## Task details
Your answer should be the line containing "### 5.1 동등 vs 일치 비교" and every line after it to the end of the records below, word for word.

===== Exercise materials

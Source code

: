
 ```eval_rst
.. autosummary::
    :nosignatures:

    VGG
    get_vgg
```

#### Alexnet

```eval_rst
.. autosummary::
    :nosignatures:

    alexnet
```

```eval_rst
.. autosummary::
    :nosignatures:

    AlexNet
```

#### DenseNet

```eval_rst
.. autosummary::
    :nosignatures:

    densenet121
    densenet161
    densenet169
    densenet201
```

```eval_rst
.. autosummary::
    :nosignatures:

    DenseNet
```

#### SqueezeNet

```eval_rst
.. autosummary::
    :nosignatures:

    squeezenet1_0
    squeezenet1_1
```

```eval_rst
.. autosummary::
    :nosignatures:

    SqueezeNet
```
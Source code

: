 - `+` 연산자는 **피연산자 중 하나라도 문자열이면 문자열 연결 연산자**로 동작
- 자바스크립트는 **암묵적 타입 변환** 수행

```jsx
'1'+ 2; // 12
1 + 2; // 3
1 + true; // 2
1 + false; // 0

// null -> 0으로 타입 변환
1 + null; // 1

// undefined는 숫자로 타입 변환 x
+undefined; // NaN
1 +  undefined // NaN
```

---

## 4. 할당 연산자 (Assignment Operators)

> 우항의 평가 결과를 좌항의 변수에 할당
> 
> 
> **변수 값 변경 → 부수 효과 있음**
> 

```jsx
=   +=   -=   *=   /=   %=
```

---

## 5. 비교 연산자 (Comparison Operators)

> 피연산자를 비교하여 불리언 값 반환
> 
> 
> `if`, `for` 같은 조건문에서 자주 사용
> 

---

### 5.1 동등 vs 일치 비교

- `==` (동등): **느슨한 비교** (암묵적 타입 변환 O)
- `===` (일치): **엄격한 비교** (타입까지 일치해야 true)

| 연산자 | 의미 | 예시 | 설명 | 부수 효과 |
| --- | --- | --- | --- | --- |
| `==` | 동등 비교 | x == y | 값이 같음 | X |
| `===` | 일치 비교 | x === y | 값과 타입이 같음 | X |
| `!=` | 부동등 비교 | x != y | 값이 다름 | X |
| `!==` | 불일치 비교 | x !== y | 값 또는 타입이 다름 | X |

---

==========

## Answer to this task
### 5.1 동등 vs 일치 비교

- `==` (동등): **느슨한 비교** (암묵적 타입 변환 O)
- `===` (일치): **엄격한 비교** (타입까지 일치해야 true)

| 연산자 | 의미 | 예시 | 설명 | 부수 효과 |
| --- | --- | --- | --- | --- |
| `==` | 동등 비교 | x == y | 값이 같음 | X |
| `===` | 일치 비교 | x === y | 값과 타입이 같음 | X |
| `!=` | 부동등 비교 | x != y | 값이 다름 | X |
| `!==` | 불일치 비교 | x !== y | 값 또는 타입이 다름 | X |

---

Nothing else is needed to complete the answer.